PERDÃO MILIONÁRIO



Tudo começou em 2010, quando o Executivo municipal resolveu criar uma lei para flexibilizar a construção de hotéis em Belo Horizonte, instituindo, dessa forma, a operação urbana de estímulo ao desenvolvimento da infraestrutura de saúde, de turismo cultural e de negócios, com a alegação de requisito para a realização da Copa do Mundo de 2014. 

A edição da Lei 9.952/10 surgiu então sob os auspícios benevolentes da prefeitura e anuência da Câmara dos Vereadores, sem consulta prévia à população, mas com força política suficiente para causar estupefação na sociedade, posto que nem as Áreas de Diretrizes Especiais (ADEs) ficaram fora do alcance da corrida da especulação imobiliária, em prejuízo declarado das garantias sociais, a exemplo do ocorrido na região da Pampulha. 

O evento da Copa do Mundo restou sobrestado pelos erros de rumo governamentais e apagado pelo fraco desempenho da seleção canarinha. No entanto, na capital mineira, os investidores da hotelaria acreditavam ainda no êxito de seus empreendimentos, alavancados graças à lei especial de um município dotado de bondade excessiva com o poder econômico, mas rude no trato com a coletividade e com o meio ambiente. 

Passados quase dois anos do fracassado evento esportivo, o setor hoteleiro da cidade não evoluiu, nem mesmo com as facilidades municipais adquiridas, haja vista a reduzida taxa de ocupação e o excesso de oferta, atualmente com hotéis fechando as portas e demitindo pessoal, valendo notar que, dos 73 alvarás de construção concedidos pela prefeitura, apenas 35 novos hotéis foram entregues dentro do prazo. 

Contudo, o outro lado da moeda viria com as condições da lei, que prevê multa pelo seu descumprimento, ou seja, caso as obras não fossem concluídas até fevereiro de 2014, o empreendedor estaria sujeito ao pagamento de multa calculada com base no valor venal do imóvel, constante do cadastro do ITBI do município. O resultado, hoje, é de R$150 milhões devidos pelos hotéis que estão com obras em atraso. 

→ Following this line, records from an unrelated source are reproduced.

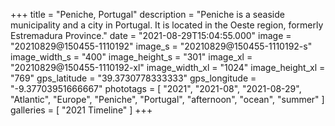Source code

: +++
title = "Peniche, Portugal"
description = "Peniche is a seaside municipality and a city in Portugal. It is located in the Oeste region, formerly Estremadura Province."
date = "2021-08-29T15:04:55.000"
image = "20210829@150455-1110192"
image_s = "20210829@150455-1110192-s"
image_width_s = "400"
image_height_s = "301"
image_xl = "20210829@150455-1110192-xl"
image_width_xl = "1024"
image_height_xl = "769"
gps_latitude = "39.3730778333333"
gps_longitude = "-9.37703951666667"
phototags = [ "2021", "2021-08", "2021-08-29", "Atlantic", "Europe", "Peniche", "Portugal", "afternoon", "ocean", "summer" ]
galleries = [ "2021 Timeline" ]
+++
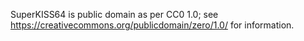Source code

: SuperKISS64 is public domain as per CC0 1.0; see
<https://creativecommons.org/publicdomain/zero/1.0/> for information.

Para remediar o seu equívoco de grandeza, a prefeitura, condescendente com os empreendedores e sem saber como cobrar a multa milionária dos inadimplentes, decidiu pela rápida tramitação do Projeto de Lei 1.498/2015, com proposta de perdão de 50% a 70% das multas devidas, o que equivale a uma perda de receita significativa, além do que, cria o precedente de que outros devedores poderão pleitear anistia análoga, porquanto o tratamento isonômico é dever constitucional do ente da Federação. 

Se, por um lado, o Executivo banca de bonachão com o chapéu do povo, por outro, o Legislativo imprimiu rapidez na tramitação da proposta, aprovando em 2º turno os cento e cinquenta milhões de perdões concedidos aos hotéis que, em vez de penalidade, recebem anistia, com as peculiares saudações da política abastada. Esse projeto, de descontos milionários nas multas, revela-se como um prêmio àqueles que descumpriram o estabelecido, enquanto os empreendedores que se esforçaram pelo cronograma, pagam de herdeiros da crise impiedosa que mutila o setor hoteleiro da capital.

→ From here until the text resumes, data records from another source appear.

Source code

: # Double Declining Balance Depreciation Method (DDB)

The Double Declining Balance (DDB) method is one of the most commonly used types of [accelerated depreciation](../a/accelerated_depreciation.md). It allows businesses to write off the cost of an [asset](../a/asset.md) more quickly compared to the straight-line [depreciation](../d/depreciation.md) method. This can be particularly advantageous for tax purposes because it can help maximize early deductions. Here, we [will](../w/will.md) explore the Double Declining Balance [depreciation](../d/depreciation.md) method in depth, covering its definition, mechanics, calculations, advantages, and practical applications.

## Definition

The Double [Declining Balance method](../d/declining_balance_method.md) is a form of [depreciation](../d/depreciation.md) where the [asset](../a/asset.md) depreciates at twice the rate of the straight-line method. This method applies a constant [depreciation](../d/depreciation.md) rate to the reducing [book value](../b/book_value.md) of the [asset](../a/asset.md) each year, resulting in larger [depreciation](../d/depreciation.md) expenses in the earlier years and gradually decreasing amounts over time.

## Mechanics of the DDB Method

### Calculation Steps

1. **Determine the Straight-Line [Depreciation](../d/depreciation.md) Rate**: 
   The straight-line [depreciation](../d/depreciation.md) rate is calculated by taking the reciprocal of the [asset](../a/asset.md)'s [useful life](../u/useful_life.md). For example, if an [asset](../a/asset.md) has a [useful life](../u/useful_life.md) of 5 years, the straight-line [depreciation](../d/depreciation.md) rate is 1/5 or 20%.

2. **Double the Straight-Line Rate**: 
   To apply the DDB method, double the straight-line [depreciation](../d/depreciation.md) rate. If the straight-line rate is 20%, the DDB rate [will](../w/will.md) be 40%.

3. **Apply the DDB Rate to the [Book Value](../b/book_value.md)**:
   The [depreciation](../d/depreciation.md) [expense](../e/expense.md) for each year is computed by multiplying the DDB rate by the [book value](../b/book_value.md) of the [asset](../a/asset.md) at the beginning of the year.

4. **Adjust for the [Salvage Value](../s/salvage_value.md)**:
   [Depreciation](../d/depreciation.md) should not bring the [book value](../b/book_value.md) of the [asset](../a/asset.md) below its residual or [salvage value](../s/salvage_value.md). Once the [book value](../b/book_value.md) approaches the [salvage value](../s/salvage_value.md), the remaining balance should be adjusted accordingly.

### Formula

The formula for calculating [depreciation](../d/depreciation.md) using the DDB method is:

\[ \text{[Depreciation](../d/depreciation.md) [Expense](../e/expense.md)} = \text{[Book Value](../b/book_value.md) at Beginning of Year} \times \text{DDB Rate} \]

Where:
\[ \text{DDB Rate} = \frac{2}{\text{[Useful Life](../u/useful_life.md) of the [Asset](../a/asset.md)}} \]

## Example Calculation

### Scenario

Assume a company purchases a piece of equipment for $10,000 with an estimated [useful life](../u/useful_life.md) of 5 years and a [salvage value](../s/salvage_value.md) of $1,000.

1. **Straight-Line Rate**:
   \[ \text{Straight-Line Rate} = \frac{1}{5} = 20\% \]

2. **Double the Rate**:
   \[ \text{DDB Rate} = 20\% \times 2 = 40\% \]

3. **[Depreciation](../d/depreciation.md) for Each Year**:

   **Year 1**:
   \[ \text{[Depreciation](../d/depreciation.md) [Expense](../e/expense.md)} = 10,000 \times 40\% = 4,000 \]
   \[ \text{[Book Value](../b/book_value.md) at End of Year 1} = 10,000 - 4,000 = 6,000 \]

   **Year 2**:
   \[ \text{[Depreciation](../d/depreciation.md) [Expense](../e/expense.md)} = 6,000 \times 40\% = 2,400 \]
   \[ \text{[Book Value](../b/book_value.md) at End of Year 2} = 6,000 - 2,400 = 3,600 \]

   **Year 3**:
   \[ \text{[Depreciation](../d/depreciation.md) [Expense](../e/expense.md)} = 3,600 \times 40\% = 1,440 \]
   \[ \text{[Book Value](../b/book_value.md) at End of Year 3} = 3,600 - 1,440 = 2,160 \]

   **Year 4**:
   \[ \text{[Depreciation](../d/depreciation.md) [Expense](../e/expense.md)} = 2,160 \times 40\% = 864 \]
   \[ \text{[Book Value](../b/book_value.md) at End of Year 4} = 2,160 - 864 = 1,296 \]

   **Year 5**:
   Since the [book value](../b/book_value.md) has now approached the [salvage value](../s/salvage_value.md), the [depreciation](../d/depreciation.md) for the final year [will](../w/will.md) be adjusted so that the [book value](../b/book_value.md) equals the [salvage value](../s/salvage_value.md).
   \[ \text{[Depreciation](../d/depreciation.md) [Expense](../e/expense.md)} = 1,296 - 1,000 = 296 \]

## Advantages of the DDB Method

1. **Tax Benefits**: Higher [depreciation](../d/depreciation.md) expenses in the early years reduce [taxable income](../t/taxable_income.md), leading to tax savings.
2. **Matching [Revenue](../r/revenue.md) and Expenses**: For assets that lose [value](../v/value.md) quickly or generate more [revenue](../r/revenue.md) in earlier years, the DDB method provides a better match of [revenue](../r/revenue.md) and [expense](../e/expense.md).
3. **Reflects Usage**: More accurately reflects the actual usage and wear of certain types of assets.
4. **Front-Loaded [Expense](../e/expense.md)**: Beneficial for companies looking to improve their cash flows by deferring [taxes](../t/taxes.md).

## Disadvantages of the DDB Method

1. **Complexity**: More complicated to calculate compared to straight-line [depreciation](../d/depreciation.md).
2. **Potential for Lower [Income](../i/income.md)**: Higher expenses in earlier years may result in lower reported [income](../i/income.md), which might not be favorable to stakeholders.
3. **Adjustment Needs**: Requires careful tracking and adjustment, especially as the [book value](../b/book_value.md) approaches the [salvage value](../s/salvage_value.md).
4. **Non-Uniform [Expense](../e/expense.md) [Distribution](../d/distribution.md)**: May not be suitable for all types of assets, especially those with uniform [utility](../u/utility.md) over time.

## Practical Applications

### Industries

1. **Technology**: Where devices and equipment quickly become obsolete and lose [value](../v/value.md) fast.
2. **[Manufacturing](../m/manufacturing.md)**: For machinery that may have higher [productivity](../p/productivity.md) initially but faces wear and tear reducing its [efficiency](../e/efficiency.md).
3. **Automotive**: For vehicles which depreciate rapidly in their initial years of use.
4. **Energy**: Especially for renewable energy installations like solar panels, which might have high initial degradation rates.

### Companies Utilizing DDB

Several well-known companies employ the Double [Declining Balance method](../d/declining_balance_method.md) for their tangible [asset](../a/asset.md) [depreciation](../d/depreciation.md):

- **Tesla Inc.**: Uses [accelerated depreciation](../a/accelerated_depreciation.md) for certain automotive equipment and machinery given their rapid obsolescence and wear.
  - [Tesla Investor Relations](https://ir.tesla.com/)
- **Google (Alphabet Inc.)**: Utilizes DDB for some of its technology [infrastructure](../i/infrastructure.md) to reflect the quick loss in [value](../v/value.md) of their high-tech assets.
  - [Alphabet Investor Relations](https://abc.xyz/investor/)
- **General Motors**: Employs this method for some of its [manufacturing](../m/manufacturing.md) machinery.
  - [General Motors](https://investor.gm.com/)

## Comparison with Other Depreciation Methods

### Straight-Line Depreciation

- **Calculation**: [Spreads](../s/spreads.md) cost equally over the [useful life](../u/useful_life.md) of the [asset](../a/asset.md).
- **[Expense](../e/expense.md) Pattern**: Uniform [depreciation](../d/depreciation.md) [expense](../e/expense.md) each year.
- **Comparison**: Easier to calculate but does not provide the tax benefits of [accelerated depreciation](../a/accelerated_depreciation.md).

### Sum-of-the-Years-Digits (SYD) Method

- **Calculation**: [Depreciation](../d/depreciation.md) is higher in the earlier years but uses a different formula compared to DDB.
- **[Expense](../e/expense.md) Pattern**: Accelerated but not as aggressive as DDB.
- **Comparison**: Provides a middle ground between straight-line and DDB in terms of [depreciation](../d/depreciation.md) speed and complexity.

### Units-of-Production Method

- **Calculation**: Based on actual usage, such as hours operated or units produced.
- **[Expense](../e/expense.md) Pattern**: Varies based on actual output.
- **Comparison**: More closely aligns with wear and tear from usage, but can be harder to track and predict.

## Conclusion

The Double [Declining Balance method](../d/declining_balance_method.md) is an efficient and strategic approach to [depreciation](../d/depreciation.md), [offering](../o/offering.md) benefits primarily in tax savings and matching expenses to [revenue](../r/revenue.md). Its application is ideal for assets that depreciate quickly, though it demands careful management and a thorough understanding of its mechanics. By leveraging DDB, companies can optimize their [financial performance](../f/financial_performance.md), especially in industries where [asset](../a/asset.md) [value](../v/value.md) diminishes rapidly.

Para completar o ato de excessiva camaradagem, o Executivo municipal acaba de sancionar a Lei 10.911, que assegura a anistia aos hotéis inacabados. Entretanto, vale salientar que a prefeitura torna-se responsável pela condução do diálogo com as demais unidades hoteleiras em funcionamento, que enfrentam dificuldades operacionais, respeitados os princípios da legalidade, da impessoalidade, da moralidade, da publicidade e da eficiência (art. 37, da Constituição), que regem a administração pública. 

De sorte que, já sancionada a lei, para compensar o meio ambiente tão violentado pela verticalização nos últimos tempos, melhor seria verter os restantes 50% que serão arrecadados com as multas, em prol da defesa das áreas verdes da cidade, preservando-as intactas para as gerações presentes e futuras, numa medida no mínimo razoável, do ponto de vista da cidadania.

Wilson Campos (Advogado e Ambientalista).